_What this task involves_
Repeat every record exactly, omitting the pictures.

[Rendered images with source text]

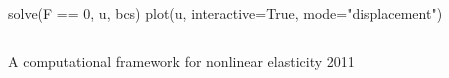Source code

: \begin{frame}[fragile, shrink=50]
\begin{columns}
\begin{column}{0.5\textwidth}
\begin{python}
solve(F == 0, u, bcs) 
plot(u, interactive=True, mode="displacement")
      \end{python}
    \end{column}
  \end{columns}

  \huge

            {A computational framework for nonlinear elasticity}
            {2011}

\end{frame}
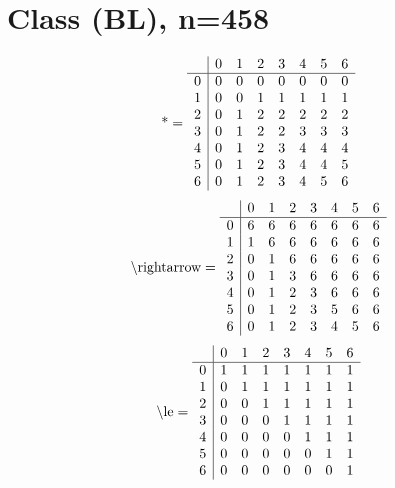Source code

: \documentclass[11pt]{article}
\begin{document}
\section{Class (BL), n=458}
\[\text{*} = 
\begin{array}{r | r r r r r r r}
 & 0 & 1 & 2 & 3 & 4 & 5 & 6 \\ \hline
0 & 0 & 0 & 0 & 0 & 0 & 0 & 0 \\
1 & 0 & 0 & 1 & 1 & 1 & 1 & 1 \\
2 & 0 & 1 & 2 & 2 & 2 & 2 & 2 \\
3 & 0 & 1 & 2 & 2 & 3 & 3 & 3 \\
4 & 0 & 1 & 2 & 3 & 4 & 4 & 4 \\
5 & 0 & 1 & 2 & 3 & 4 & 4 & 5 \\
6 & 0 & 1 & 2 & 3 & 4 & 5 & 6 \\
\end{array}
\]
\[\text{\textbackslash rightarrow} = 
\begin{array}{r | r r r r r r r}
 & 0 & 1 & 2 & 3 & 4 & 5 & 6 \\ \hline
0 & 6 & 6 & 6 & 6 & 6 & 6 & 6 \\
1 & 1 & 6 & 6 & 6 & 6 & 6 & 6 \\
2 & 0 & 1 & 6 & 6 & 6 & 6 & 6 \\
3 & 0 & 1 & 3 & 6 & 6 & 6 & 6 \\
4 & 0 & 1 & 2 & 3 & 6 & 6 & 6 \\
5 & 0 & 1 & 2 & 3 & 5 & 6 & 6 \\
6 & 0 & 1 & 2 & 3 & 4 & 5 & 6 \\
\end{array}
\]
\[\text{\textbackslash le} = 
\begin{array}{r | r r r r r r r}
 & 0 & 1 & 2 & 3 & 4 & 5 & 6 \\ \hline
0 & 1 & 1 & 1 & 1 & 1 & 1 & 1 \\
1 & 0 & 1 & 1 & 1 & 1 & 1 & 1 \\
2 & 0 & 0 & 1 & 1 & 1 & 1 & 1 \\
3 & 0 & 0 & 0 & 1 & 1 & 1 & 1 \\
4 & 0 & 0 & 0 & 0 & 1 & 1 & 1 \\
5 & 0 & 0 & 0 & 0 & 0 & 1 & 1 \\
6 & 0 & 0 & 0 & 0 & 0 & 0 & 1 \\
\end{array}
\]
\end{document}
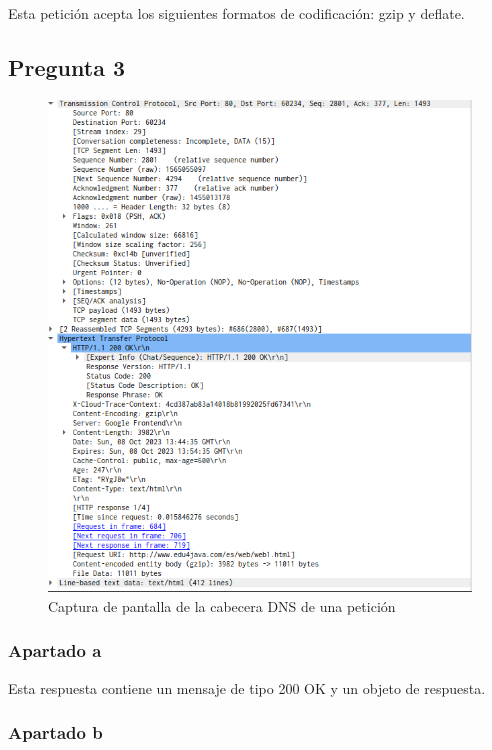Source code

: \documentclass[spanish]{report} %
\begin{document}
Esta petición acepta los siguientes formatos de codificación: gzip y deflate.
\subsection{Pregunta 3}

\begin{figure}[h]
\begin{center}
\includegraphics[scale=.35]{../img/10.png}
\end{center}
\caption{Captura de pantalla de la cabecera DNS de una petición}
\end{figure}


\subsubsection{Apartado a}

Esta respuesta contiene un mensaje de tipo 200 OK y un objeto de respuesta.

\subsubsection{Apartado b}
\end{document}
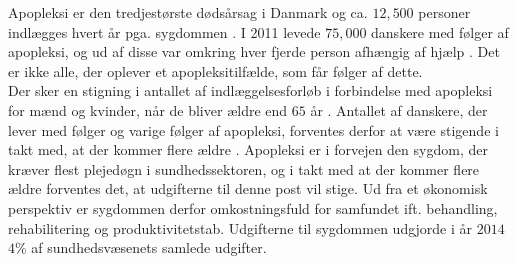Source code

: Apopleksi er den tredjestørste dødsårsag i Danmark og ca. $12,500$ personer indlægges hvert år pga. sygdommen \cite{Hjernesagen2015a}. %
I 2011 levede $75,000$ danskere med følger af apopleksi, og ud af disse var omkring hver fjerde person afhængig af hjælp \cite{Hjernesagen2015a}. Det er ikke alle, der oplever et apopleksitilfælde, som får følger af dette. \\
Der sker en stigning i antallet af indlæggelsesforløb i forbindelse med apopleksi for mænd og kvinder, når de bliver ældre end $65$ år \cite{Sundhedsstyrelsen2011}. Antallet af danskere, der lever med følger og varige følger af apopleksi, forventes derfor at være stigende i takt med, at der kommer flere ældre \cite{Sagen2014}. Apopleksi er i forvejen den sygdom, der kræver flest plejedøgn i sundhedssektoren, og i takt med at der kommer flere ældre forventes det, at udgifterne til denne post vil stige. Ud fra et økonomisk perspektiv er sygdommen derfor omkostningsfuld for samfundet ift. behandling, rehabilitering og produktivitetstab.  Udgifterne til sygdommen udgjorde i år $2014$ $4\%$ af sundhedsvæsenets samlede udgifter. \cite{Hjernesagen2015a, Kruuse2014}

_Written reply_
Source code

: \begin{frame}[fragile, shrink=50]
\begin{columns}
\begin{column}{0.5\textwidth}
\begin{python}
solve(F == 0, u, bcs) 
plot(u, interactive=True, mode="displacement")
      \end{python}
    \end{column}
  \end{columns}

  \huge

            {A computational framework for nonlinear elasticity}
            {2011}

\end{frame}
Source code

: \documentclass[11pt]{article}
\begin{document}
\section{Class (BL), n=458}
\[\text{*} = 
\begin{array}{r | r r r r r r r}
 & 0 & 1 & 2 & 3 & 4 & 5 & 6 \\ \hline
0 & 0 & 0 & 0 & 0 & 0 & 0 & 0 \\
1 & 0 & 0 & 1 & 1 & 1 & 1 & 1 \\
2 & 0 & 1 & 2 & 2 & 2 & 2 & 2 \\
3 & 0 & 1 & 2 & 2 & 3 & 3 & 3 \\
4 & 0 & 1 & 2 & 3 & 4 & 4 & 4 \\
5 & 0 & 1 & 2 & 3 & 4 & 4 & 5 \\
6 & 0 & 1 & 2 & 3 & 4 & 5 & 6 \\
\end{array}
\]
\[\text{\textbackslash rightarrow} = 
\begin{array}{r | r r r r r r r}
 & 0 & 1 & 2 & 3 & 4 & 5 & 6 \\ \hline
0 & 6 & 6 & 6 & 6 & 6 & 6 & 6 \\
1 & 1 & 6 & 6 & 6 & 6 & 6 & 6 \\
2 & 0 & 1 & 6 & 6 & 6 & 6 & 6 \\
3 & 0 & 1 & 3 & 6 & 6 & 6 & 6 \\
4 & 0 & 1 & 2 & 3 & 6 & 6 & 6 \\
5 & 0 & 1 & 2 & 3 & 5 & 6 & 6 \\
6 & 0 & 1 & 2 & 3 & 4 & 5 & 6 \\
\end{array}
\]
\[\text{\textbackslash le} = 
\begin{array}{r | r r r r r r r}
 & 0 & 1 & 2 & 3 & 4 & 5 & 6 \\ \hline
0 & 1 & 1 & 1 & 1 & 1 & 1 & 1 \\
1 & 0 & 1 & 1 & 1 & 1 & 1 & 1 \\
2 & 0 & 0 & 1 & 1 & 1 & 1 & 1 \\
3 & 0 & 0 & 0 & 1 & 1 & 1 & 1 \\
4 & 0 & 0 & 0 & 0 & 1 & 1 & 1 \\
5 & 0 & 0 & 0 & 0 & 0 & 1 & 1 \\
6 & 0 & 0 & 0 & 0 & 0 & 0 & 1 \\
\end{array}
\]
\end{document}
Source code

: \documentclass[spanish]{report} %
\begin{document}
Esta petición acepta los siguientes formatos de codificación: gzip y deflate.
\subsection{Pregunta 3}

\begin{figure}[h]
\begin{center}
\includegraphics[scale=.35]{../img/10.png}
\end{center}
\caption{Captura de pantalla de la cabecera DNS de una petición}
\end{figure}


\subsubsection{Apartado a}

Esta respuesta contiene un mensaje de tipo 200 OK y un objeto de respuesta.

\subsubsection{Apartado b}
\end{document}
Source code

: Apopleksi er den tredjestørste dødsårsag i Danmark og ca. $12,500$ personer indlægges hvert år pga. sygdommen \cite{Hjernesagen2015a}. %
I 2011 levede $75,000$ danskere med følger af apopleksi, og ud af disse var omkring hver fjerde person afhængig af hjælp \cite{Hjernesagen2015a}. Det er ikke alle, der oplever et apopleksitilfælde, som får følger af dette. \\
Der sker en stigning i antallet af indlæggelsesforløb i forbindelse med apopleksi for mænd og kvinder, når de bliver ældre end $65$ år \cite{Sundhedsstyrelsen2011}. Antallet af danskere, der lever med følger og varige følger af apopleksi, forventes derfor at være stigende i takt med, at der kommer flere ældre \cite{Sagen2014}. Apopleksi er i forvejen den sygdom, der kræver flest plejedøgn i sundhedssektoren, og i takt med at der kommer flere ældre forventes det, at udgifterne til denne post vil stige. Ud fra et økonomisk perspektiv er sygdommen derfor omkostningsfuld for samfundet ift. behandling, rehabilitering og produktivitetstab.  Udgifterne til sygdommen udgjorde i år $2014$ $4\%$ af sundhedsvæsenets samlede udgifter. \cite{Hjernesagen2015a, Kruuse2014}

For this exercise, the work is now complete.